Inoltre, processi industriali di larga scala non sono necessari per lo
sviluppo di potenti armi biologiche. I mezzi per la diffusione di agenti
patogeni sotto controllate condizioni diventano sempre più accessibili a
chiunque. Anche i nostri tradizionali concetti di loro “utilizzazione come
arma” sono fuorvianti: la natura fornisce i meccanismi per
l’immagazzinamento e la conservazione di molti agenti infettivi che possono
essere manipolati attraverso l’ingegneria biologica e genetica, ad esempio
intensificando la virulenza di organismi che naturalmente si riproducono per
spore. Le scienze dei materiali e delle nanodimensioni, — in progresso
è la tecnologia dell’incapsulamento — forniranno nuovi modi di raccolta e
conservazione di tali agenti. E gli agenti che si possono auto-riprodurre, e
che risultano altamente trasmissibili da uomo a uomo, come i virus del
vaiolo e dell’influenza, necessitano di piccole o addirittura di nessuna
alterazione per essere disseminati in modo efficiente da terroristi.
Nemmeno dovremmo presumere, sulla base della storia, che quando
vengono usati deliberatamente e con premeditazione agenti biologici, questi
siano in grado di procurare solamente danni relativamente limitati.

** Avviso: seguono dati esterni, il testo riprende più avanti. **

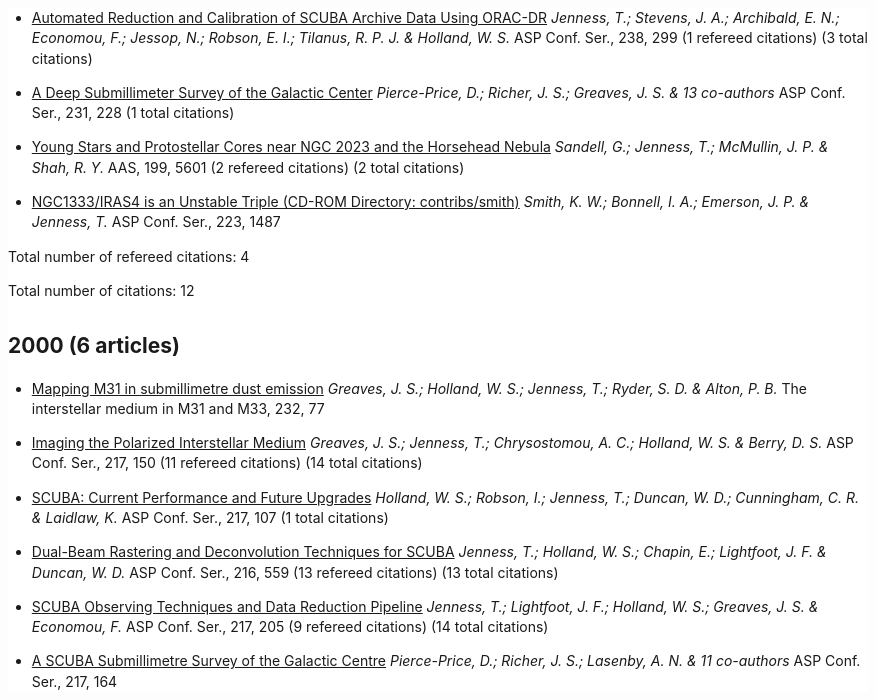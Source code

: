 * [Automated Reduction and Calibration of SCUBA Archive Data Using ORAC-DR](http://adsabs.harvard.edu/abs/2001ASPC..238..299J)
  _Jenness, T.; Stevens, J. A.; Archibald, E. N.; Economou, F.; Jessop, N.; Robson, E. I.; Tilanus, R. P. J. &amp; Holland, W. S._
  ASP Conf. Ser., 238, 299  (1 refereed citations) (3 total citations)

* [A Deep Submillimeter Survey of the Galactic Center](http://adsabs.harvard.edu/abs/2001ASPC..231..228P)
  _Pierce-Price, D.; Richer, J. S.; Greaves, J. S. &amp; 13 co-authors_
  ASP Conf. Ser., 231, 228  (1 total citations)

* [Young Stars and Protostellar Cores near NGC 2023 and the Horsehead Nebula](http://adsabs.harvard.edu/abs/2001AAS...19915601S)
  _Sandell, G.; Jenness, T.; McMullin, J. P. &amp; Shah, R. Y._
  AAS, 199, 5601  (2 refereed citations) (2 total citations)

* [NGC1333/IRAS4 is an Unstable Triple (CD-ROM Directory: contribs/smith)](http://adsabs.harvard.edu/abs/2001ASPC..223.1487S)
  _Smith, K. W.; Bonnell, I. A.; Emerson, J. P. &amp; Jenness, T._
  ASP Conf. Ser., 223, 1487



Total number of refereed citations: 4

Total number of citations: 12

## 2000 (6 articles)

* [Mapping M31 in submillimetre dust emission](http://adsabs.harvard.edu/abs/2000immm.proc...77G)
  _Greaves, J. S.; Holland, W. S.; Jenness, T.; Ryder, S. D. &amp; Alton, P. B._
  The interstellar medium in M31 and M33, 232, 77

* [Imaging the Polarized Interstellar Medium](http://adsabs.harvard.edu/abs/2000ASPC..217..150G)
  _Greaves, J. S.; Jenness, T.; Chrysostomou, A. C.; Holland, W. S. &amp; Berry, D. S._
  ASP Conf. Ser., 217, 150  (11 refereed citations) (14 total citations)

* [SCUBA: Current Performance and Future Upgrades](http://adsabs.harvard.edu/abs/2000ASPC..217..107H)
  _Holland, W. S.; Robson, I.; Jenness, T.; Duncan, W. D.; Cunningham, C. R. &amp; Laidlaw, K._
  ASP Conf. Ser., 217, 107  (1 total citations)

* [Dual-Beam Rastering and Deconvolution Techniques for SCUBA](http://adsabs.harvard.edu/abs/2000ASPC..216..559J)
  _Jenness, T.; Holland, W. S.; Chapin, E.; Lightfoot, J. F. &amp; Duncan, W. D._
  ASP Conf. Ser., 216, 559  (13 refereed citations) (13 total citations)

* [SCUBA Observing Techniques and Data Reduction Pipeline](http://adsabs.harvard.edu/abs/2000ASPC..217..205J)
  _Jenness, T.; Lightfoot, J. F.; Holland, W. S.; Greaves, J. S. &amp; Economou, F._
  ASP Conf. Ser., 217, 205  (9 refereed citations) (14 total citations)

* [A SCUBA Submillimetre Survey of the Galactic Centre](http://adsabs.harvard.edu/abs/2000ASPC..217..164P)
  _Pierce-Price, D.; Richer, J. S.; Lasenby, A. N. &amp; 11 co-authors_
  ASP Conf. Ser., 217, 164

I vasti
programmi sulle armi biologiche dell’ultimo XX secolo non si sono mai
appieno sviluppati. E le utilizzazioni di tali armi da parte di gruppi
modesti, come quello
del culto di Aum
Shinrikyo ,sono state abbastanza non sofisticate, ben lontane
dall’esempio di quello che possono fare, pur con moderazione, oggi gruppi
ben informati. Le conseguenze potrebbero essere molto più terribili, ad
esempio, di quelle che si sono avute con le spore di antrace messe in
circolazione nel 2001 negli USA tramite servizio postale, se queste
venissero messe in diffusione attraverso vie più efficaci. La tecnologia e
la scienza di domani presenteranno un nuovo panorama con caratteristiche che
sono sia preoccupanti che rassicuranti: i metodi e i reagenti usati per la
ricombinazione di un nuovo virus, ad esempio, possono anche essere usati per
la produzione di un vaccino contro di esso.